Eretz Yisrael in general, and Yerushalayim specifically, is different because it is the “Palace of the King.” A couple looking to party away the year at the expense of parents should indeed not defile the palace.

But the Chovos Halevavos, among other Rishonim, explains the metaphor of the “Palace of the King.” Everybody, he says, wants to be close to the king, and everybody tries to get into the palace. Most people can get into the outermost chamber, and perhaps catch a glimpse of the king — or join a party that the king makes for his subjects. Some people merit the privilege of an audience with the king in his throne room, further inside. Only the closest of the close merit Heviani haMelech chadarav, when they can join the king for a private audience in his innermost chambers.

[Until this very day, palaces — at least Western European palaces — follow this blueprint, going from outer, public chambers, through a throne room, and to private inner chambers. Some guides or explanatory signs actually use variations of the explanation of the Chovos Halevavos — of course without attribution.]

So anybody who truly wants to be closer to the King of Kings is welcome in His palace. Some cannot manage going any further than the outer public chambers, some make it into the throne room, and there are a chosen few that are welcomed into His innermost chambers.
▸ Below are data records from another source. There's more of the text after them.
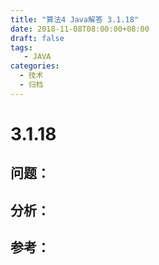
 ```yaml
---
title: "算法4 Java解答 3.1.18"
date: 2018-11-08T08:00:00+08:00
draft: false
tags:
   - JAVA
categories:
  - 技术
  - 归档
---
```



# 3.1.18

## 问题：


## 分析：


## 参考：

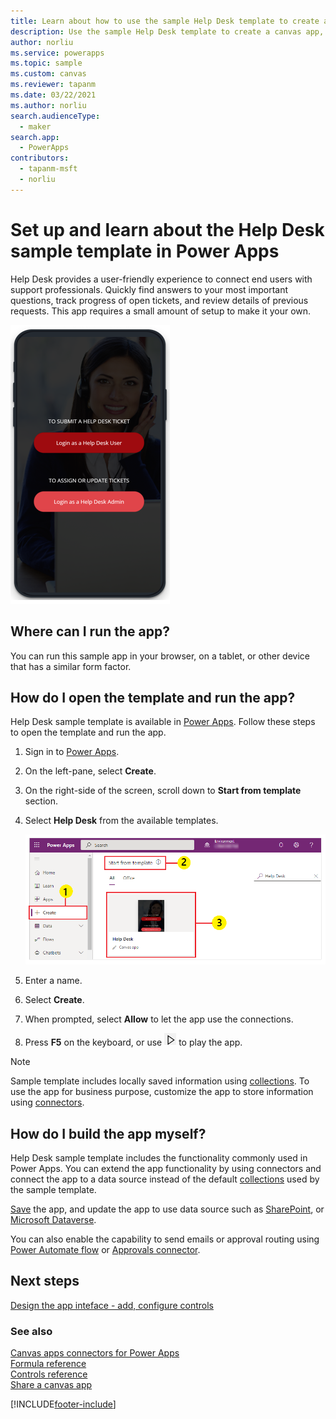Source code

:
 ```yaml
---
title: Learn about how to use the sample Help Desk template to create an app. | Microsoft Docs
description: Use the sample Help Desk template to create a canvas app, and preview the app features before you customize for business requirements.
author: norliu
ms.service: powerapps
ms.topic: sample
ms.custom: canvas
ms.reviewer: tapanm
ms.date: 03/22/2021
ms.author: norliu
search.audienceType: 
  - maker
search.app: 
  - PowerApps
contributors:
  - tapanm-msft
  - norliu
---
```


# Set up and learn about the Help Desk sample template in Power Apps

Help Desk provides a user-friendly experience to connect end users with support professionals. Quickly find answers to your most important questions, track progress of open tickets, and review details of previous requests. This app requires a small amount of setup to make it your own.

![Opening screen of the Help Desk Tickets app](./media/help-desk-install/login-screen.png "Opening screen of the Help Desk Tickets app")

## Where can I run the app?

You can run this sample app in your browser, on a tablet, or other device that has a similar form factor.

## How do I open the template and run the app?

Help Desk sample template is available in [Power Apps](https://make.powerapps.com). Follow these steps to open the template and run the app.

1. Sign in to [Power Apps](https://make.powerapps.com).

1. On the left-pane, select **Create**.

1. On the right-side of the screen, scroll down to **Start from template** section.

1. Select **Help Desk** from the available templates.

    ![Open Help Desk sample template](./media/help-desk-install/use-help-desk-sample-template.png "Open Help Desk sample template")

1. Enter a name.

1. Select **Create**.

1. When prompted, select **Allow** to let the app use the connections.

1. Press **F5** on the keyboard, or use ![Preview button](./media/help-desk-install/preview.png "Preview button") to play the app.

> [!NOTE]
> Sample template includes locally saved information using [collections](create-update-collection.md). To use the app for business purpose, customize the app to store information using [connectors](/connectors/connector-reference/connector-reference-powerapps-connectors).

## How do I build the app myself?

Help Desk sample template includes the functionality commonly used in Power Apps. You can extend the app functionality by using connectors and connect the app to a data source instead of the default [collections](create-update-collection.md) used by the sample template.

[Save](save-publish-app.md#save-changes-to-an-app) the app, and update the app to use data source such as [SharePoint](connections/connection-sharepoint-online.md), or [Microsoft Dataverse](connections/connection-common-data-service.md).

You can also enable the capability to send emails or approval routing using [Power Automate flow](using-logic-flows.md) or [Approvals connector](/connectors/approvals).

## Next steps

[Design the app inteface - add, configure controls](add-configure-controls.md)

### See also

[Canvas apps connectors for Power Apps](connections-list.md) <br>
[Formula reference](formula-reference.md) <br>
[Controls reference](reference-properties.md) <br>
[Share a canvas app](share-app.md)

[!INCLUDE[footer-include](../../includes/footer-banner.md)]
I find it astounding how many of today’s young couples actually make it past the outer public chambers. Even those who don’t — but really came to be “close to the King” — will treasure for the rest of their lives the glimpse of the King of Kings that they were zocheh to see, albeit from the outer chamber, the year, two or more, that they were in the Palace of the King!

Dovid Oratz


Privilege and Responsibility [Inbox / Issue 939]

I would like to respond to Rabbi Kahane’s lengthy letter about what he sees as the shortcomings of many chutznik couples in Yerushalayim.

I, like Rabbi Kahane, sincerely feel I am living in the “Palace of the King.” In Yerushalayim, a higher level is indeed needed… in how we look upon other Jews. For how can we fail to see that the young couples the letter writer refers to are indeed growing?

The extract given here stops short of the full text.